Milan, la pazienza è finita: Inzaghi può saltare subito

Il piano dichiarato è quello di arrivare con Pippo a fine stagione ma crescono i malumori in società. Tassotti possibile traghettatore

Se dovesse valere la metafora, utilizzata sabato notte da Inzaghi, del bicchiere mezzo pieno o mezzo vuoto, per Pippo la conclusione, 24 ore dopo, sarebbe la seguente: non c'è più il bicchiere. A Verona, al culmine di un ennesimo risultato deludente e di una sfida dalla povertà calcistica assoluta, si può considerare conclusa virtualmente la stagione rossonera del giovanissimo allenatore. L'umore (nerissimo) di Galliani, i suoi colloqui telefonici ripetuti con Arcore e il silenzio osservato ieri, lasciano prevedere un ulteriore indebolimento della panchina rossonera che potrebbe anche portare, nelle prossime ore, a uno sbocco clamoroso. Inzaghi è nuovamente a rischio, insomma. Fin qui è stato assecondato (nell'allestimento di staff e squadra), protetto (dal presidente in prima persona oltre che da Galliani) e aiutato col mercato di gennaio che ha puntellato (tranne che a centrocampo) il gruppo fino a raggiungere il numero record di 31 tesserati. In questo caso non sono tanto i numeri (5 punti nelle ultime tre partite con Empoli, Cesena e Chievo, tre squadre in lotta per non retrocedere) ma una serie di riflessioni complessive a rendere precario l'immediato futuro del giovin allenatore. Eccole.

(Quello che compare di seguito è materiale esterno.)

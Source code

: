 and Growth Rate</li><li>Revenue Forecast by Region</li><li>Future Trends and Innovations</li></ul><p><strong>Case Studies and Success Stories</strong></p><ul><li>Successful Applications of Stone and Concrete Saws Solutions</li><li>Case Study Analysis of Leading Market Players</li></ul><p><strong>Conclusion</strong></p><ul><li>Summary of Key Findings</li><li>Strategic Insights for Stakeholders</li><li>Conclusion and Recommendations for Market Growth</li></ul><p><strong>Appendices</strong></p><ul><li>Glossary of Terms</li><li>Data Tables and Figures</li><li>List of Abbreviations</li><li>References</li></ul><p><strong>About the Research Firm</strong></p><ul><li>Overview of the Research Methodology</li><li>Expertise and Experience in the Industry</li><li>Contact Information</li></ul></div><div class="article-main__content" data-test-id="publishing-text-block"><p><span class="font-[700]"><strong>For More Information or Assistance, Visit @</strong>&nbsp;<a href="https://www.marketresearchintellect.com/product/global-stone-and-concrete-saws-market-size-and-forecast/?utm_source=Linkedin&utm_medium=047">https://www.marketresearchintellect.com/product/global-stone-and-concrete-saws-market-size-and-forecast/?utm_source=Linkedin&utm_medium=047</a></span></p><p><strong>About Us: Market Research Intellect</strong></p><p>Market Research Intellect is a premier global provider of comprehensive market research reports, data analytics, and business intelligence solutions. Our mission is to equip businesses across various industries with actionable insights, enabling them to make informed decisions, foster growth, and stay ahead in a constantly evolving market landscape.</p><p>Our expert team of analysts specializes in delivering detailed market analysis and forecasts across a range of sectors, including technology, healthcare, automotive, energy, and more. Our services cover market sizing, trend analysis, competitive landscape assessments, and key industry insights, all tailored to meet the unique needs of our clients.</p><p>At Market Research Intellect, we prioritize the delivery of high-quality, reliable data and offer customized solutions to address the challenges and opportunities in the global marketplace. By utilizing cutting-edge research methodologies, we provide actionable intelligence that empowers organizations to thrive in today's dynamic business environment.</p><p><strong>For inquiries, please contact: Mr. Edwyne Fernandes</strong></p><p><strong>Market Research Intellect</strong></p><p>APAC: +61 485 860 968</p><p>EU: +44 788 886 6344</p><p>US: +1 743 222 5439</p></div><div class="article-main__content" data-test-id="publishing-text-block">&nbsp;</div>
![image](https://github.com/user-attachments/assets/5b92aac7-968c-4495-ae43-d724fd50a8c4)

La comunicazione. Inzaghi sta davvero eguagliando Mazzarri nelle «uscite» post-partita che provocano l'ilarità del web oltre che il disappunto dei tifosi. Sabato notte ha detto: «Non è facile giocare contro il Chievo». Replica immediata: se per il Milan è complicato affrontare il Chievo (che ha il peggior attacco della serie A, 18 gol), allora bisogna chiudere bottega! Seconda frase: «Vedo il bicchiere mezzo pieno perché è la seconda partita in cui non subiamo gol». Così, eventualmente, può chiosare Maran, allenatore del Chievo.

Il gioco. Il primo tempo a Verona è un raro esempio di anti-calcio: squadra ferma, centrocampisti costretti a dare dietro la palla ai difensori per mancanza di movimento, zero schemi. La traversa di Honda è frutto di un'iniziativa personalissima. Continuare a cambiare sistema di gioco in un gruppo senza grandi certezze, può accentuare smarrimento e confusione.

Infortuni e scelte. Durante il riscaldamento, i cronisti di Sky hanno riferito di un allarme per Montolivo e Bonaventura, in settimana Menez ha saltato un paio di sedute per affaticamento. Conseguenza: il francese ha avuto le gomme sgonfie per tutta la sera, il capitano si è arreso dopo un tempo. I ripetuti accidenti muscolari (sempre al polpaccio) di De Jong e Montolivo chiamano in causa anche la preparazione. Non sono in discussione gli allenamenti ma la loro intensità che mai si traduce in una squadra capace di viaggiare a 100 all'ora.

Il cambio di Cerci. Può un allenatore sostenere che ha fatto entrare Cerci nonostante si fosse infortunato De Jong «perché Alessio c'era rimasto male»? Qui è evidente la preoccupazione di gestire i malumori degli esclusi. Il giudizio sul conto del tecnico e del suo lavoro non è riferito solo a Pippo ma è esteso a tutto lo staff di collaboratori, a cominciare dagli storici, Tassotti (vice) e Tognaccini (preparatore), a quello più recente Maldera e ai nuovi (più Vio il tattico delle palle inattive) giunti dalla primavera. Perciò alla fine di un'altra settimana di passione, la parola d'ordine è diventata: «Speriamo che il campionato finisca al più presto». Dopo Verona, però, il proposito iniziale di cambiare allenatore solo a fine stagione, può anche rientrare per il timore che il Milan possa avvitarsi pericolosamente nella sua crisi, che è prima di gioco, e poi anche fisica. Tassotti è la soluzione domestica da sempre nel cassetto.